Anyone knows how to approach this?
I need something similar to GrandparentSplitter I guess, but for the parent folder, not the grandparent.


I want to add that I tried hacking GrandparentSplitter for this, but didn’t get very far. Here is the code for GPSplitter:

def GrandparentSplitter(train_name='train', valid_name='valid'):
    "Split `items` from the grand parent folder names (`train_name` and `valid_name`)."
    def _inner(o, **kwargs):
        return _grandparent_idxs(o, train_name),_grandparent_idxs(o, valid_name)
    return _inner

and I can’t understand what it does, or where the _grandparent_idxs object is defined…

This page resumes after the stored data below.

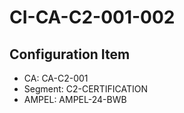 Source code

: # CI-CA-C2-001-002

## Configuration Item
- CA: CA-C2-001
- Segment: C2-CERTIFICATION
- AMPEL: AMPEL-24-BWB
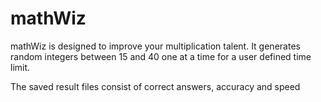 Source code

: # mathWiz

mathWiz is designed to improve your multiplication talent.
It generates random integers between 15 and 40 one at a time for a user defined time limit.

The saved result files consist of correct answers, accuracy and speed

Apparently, Jupyter notebooks don’t show that function but I found it in the source code using pycharm. Here is the missing piece:

def _grandparent_idxs(items, name):
    def _inner(items, name): return mask2idxs(Path(o) == name for o in items)
    return [i for n in L(name) for i in _inner(items,n)]

So now I can probably make my ParentSplitter by removing one ‘parent’ call in the function above.

I don’t usually use ImageDataLoaders. I find Datablock api to be very easy and extremely versatile . In this case, you could do it with DataBlock api. See muellerzr vision course for examples in how to use ImageDataLoader, DataBlock and Dataset apis.